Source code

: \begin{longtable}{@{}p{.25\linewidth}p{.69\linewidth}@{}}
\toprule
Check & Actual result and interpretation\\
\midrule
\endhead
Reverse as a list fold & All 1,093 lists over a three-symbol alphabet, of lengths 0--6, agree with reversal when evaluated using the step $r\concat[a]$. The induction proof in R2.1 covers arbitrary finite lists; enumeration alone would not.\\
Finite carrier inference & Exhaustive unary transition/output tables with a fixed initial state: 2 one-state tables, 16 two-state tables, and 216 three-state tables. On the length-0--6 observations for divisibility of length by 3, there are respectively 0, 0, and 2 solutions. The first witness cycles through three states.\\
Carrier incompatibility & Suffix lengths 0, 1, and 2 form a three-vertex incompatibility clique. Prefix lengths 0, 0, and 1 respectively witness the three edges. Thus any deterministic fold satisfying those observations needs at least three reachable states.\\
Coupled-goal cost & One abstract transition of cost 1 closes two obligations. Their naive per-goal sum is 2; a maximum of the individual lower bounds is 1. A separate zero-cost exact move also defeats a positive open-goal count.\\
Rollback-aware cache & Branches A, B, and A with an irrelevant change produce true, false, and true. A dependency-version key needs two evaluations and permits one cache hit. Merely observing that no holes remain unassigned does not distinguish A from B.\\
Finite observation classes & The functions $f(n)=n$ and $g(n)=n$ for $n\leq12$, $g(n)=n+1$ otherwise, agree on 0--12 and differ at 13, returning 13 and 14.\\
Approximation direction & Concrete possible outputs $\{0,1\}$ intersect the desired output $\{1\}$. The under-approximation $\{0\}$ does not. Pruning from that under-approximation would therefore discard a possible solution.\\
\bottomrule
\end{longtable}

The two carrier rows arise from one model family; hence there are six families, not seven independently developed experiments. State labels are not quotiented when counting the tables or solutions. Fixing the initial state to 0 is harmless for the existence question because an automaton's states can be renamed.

######

With nothing added or dropped, retype the listing above.

REPLY
Source code

: \begin{longtable}{@{}p{.25\linewidth}p{.69\linewidth}@{}}
\toprule
Check & Actual result and interpretation\\
\midrule
\endhead
Reverse as a list fold & All 1,093 lists over a three-symbol alphabet, of lengths 0--6, agree with reversal when evaluated using the step $r\concat[a]$. The induction proof in R2.1 covers arbitrary finite lists; enumeration alone would not.\\
Finite carrier inference & Exhaustive unary transition/output tables with a fixed initial state: 2 one-state tables, 16 two-state tables, and 216 three-state tables. On the length-0--6 observations for divisibility of length by 3, there are respectively 0, 0, and 2 solutions. The first witness cycles through three states.\\
Carrier incompatibility & Suffix lengths 0, 1, and 2 form a three-vertex incompatibility clique. Prefix lengths 0, 0, and 1 respectively witness the three edges. Thus any deterministic fold satisfying those observations needs at least three reachable states.\\
Coupled-goal cost & One abstract transition of cost 1 closes two obligations. Their naive per-goal sum is 2; a maximum of the individual lower bounds is 1. A separate zero-cost exact move also defeats a positive open-goal count.\\
Rollback-aware cache & Branches A, B, and A with an irrelevant change produce true, false, and true. A dependency-version key needs two evaluations and permits one cache hit. Merely observing that no holes remain unassigned does not distinguish A from B.\\
Finite observation classes & The functions $f(n)=n$ and $g(n)=n$ for $n\leq12$, $g(n)=n+1$ otherwise, agree on 0--12 and differ at 13, returning 13 and 14.\\
Approximation direction & Concrete possible outputs $\{0,1\}$ intersect the desired output $\{1\}$. The under-approximation $\{0\}$ does not. Pruning from that under-approximation would therefore discard a possible solution.\\
\bottomrule
\end{longtable}

The two carrier rows arise from one model family; hence there are six families, not seven independently developed experiments. State labels are not quotiented when counting the tables or solutions. Fixing the initial state to 0 is harmless for the existence question because an automaton's states can be renamed.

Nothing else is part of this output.